Saved entries
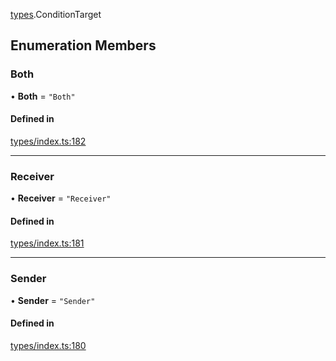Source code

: [types](../../Modules/Types/Types.md).ConditionTarget

## Enumeration Members

### Both

• **Both** = ``"Both"``

#### Defined in

[types/index.ts:182](https://github.com/PolymeshAssociation/polymesh-sdk/blob/15be87e8/src/types/index.ts#L182)

___

### Receiver

• **Receiver** = ``"Receiver"``

#### Defined in

[types/index.ts:181](https://github.com/PolymeshAssociation/polymesh-sdk/blob/15be87e8/src/types/index.ts#L181)

___

### Sender

• **Sender** = ``"Sender"``

#### Defined in

[types/index.ts:180](https://github.com/PolymeshAssociation/polymesh-sdk/blob/15be87e8/src/types/index.ts#L180)
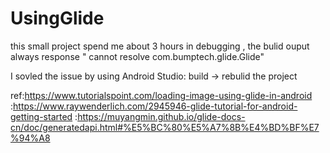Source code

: # UsingGlide
this small project spend me about 3 hours in debugging ,
the bulid ouput always response " cannot resolve com.bumptech.glide.Glide"


I sovled the issue by using Android Studio: build -> rebulid the project

ref:https://www.tutorialspoint.com/loading-image-using-glide-in-android
   :https://www.raywenderlich.com/2945946-glide-tutorial-for-android-getting-started
   :https://muyangmin.github.io/glide-docs-cn/doc/generatedapi.html#%E5%BC%80%E5%A7%8B%E4%BD%BF%E7%94%A8
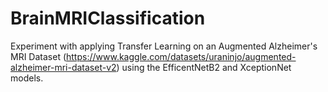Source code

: # BrainMRIClassification
Experiment with applying Transfer Learning on an Augmented Alzheimer's MRI Dataset (https://www.kaggle.com/datasets/uraninjo/augmented-alzheimer-mri-dataset-v2) using the EfficentNetB2 and XceptionNet models.
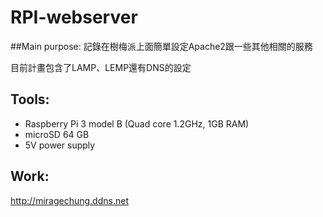 # RPI-webserver
##Main purpose:
記錄在樹梅派上面簡單設定Apache2跟一些其他相關的服務

目前計畫包含了LAMP、LEMP還有DNS的設定

## Tools:

 - Raspberry Pi 3 model B (Quad core 1.2GHz, 1GB RAM)
 - microSD 64 GB
 - 5V power supply
 
## Work:
http://miragechung.ddns.net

▶ [What to produce]
Each record above is to be written out exactly; the pictures are not.

▶ [Result of the exercise]
Source code

: [types](../../Modules/Types/Types.md).ConditionTarget

## Enumeration Members

### Both

• **Both** = ``"Both"``

#### Defined in

[types/index.ts:182](https://github.com/PolymeshAssociation/polymesh-sdk/blob/15be87e8/src/types/index.ts#L182)

___

### Receiver

• **Receiver** = ``"Receiver"``

#### Defined in

[types/index.ts:181](https://github.com/PolymeshAssociation/polymesh-sdk/blob/15be87e8/src/types/index.ts#L181)

___

### Sender

• **Sender** = ``"Sender"``

#### Defined in

[types/index.ts:180](https://github.com/PolymeshAssociation/polymesh-sdk/blob/15be87e8/src/types/index.ts#L180)
Source code

: # UsingGlide
this small project spend me about 3 hours in debugging ,
the bulid ouput always response " cannot resolve com.bumptech.glide.Glide"


I sovled the issue by using Android Studio: build -> rebulid the project

ref:https://www.tutorialspoint.com/loading-image-using-glide-in-android
   :https://www.raywenderlich.com/2945946-glide-tutorial-for-android-getting-started
   :https://muyangmin.github.io/glide-docs-cn/doc/generatedapi.html#%E5%BC%80%E5%A7%8B%E4%BD%BF%E7%94%A8
Source code

: # BrainMRIClassification
Experiment with applying Transfer Learning on an Augmented Alzheimer's MRI Dataset (https://www.kaggle.com/datasets/uraninjo/augmented-alzheimer-mri-dataset-v2) using the EfficentNetB2 and XceptionNet models.
 # RPI-webserver
##Main purpose:
記錄在樹梅派上面簡單設定Apache2跟一些其他相關的服務

目前計畫包含了LAMP、LEMP還有DNS的設定

## Tools:

 - Raspberry Pi 3 model B (Quad core 1.2GHz, 1GB RAM)
 - microSD 64 GB
 - 5V power supply
 
## Work:
http://miragechung.ddns.net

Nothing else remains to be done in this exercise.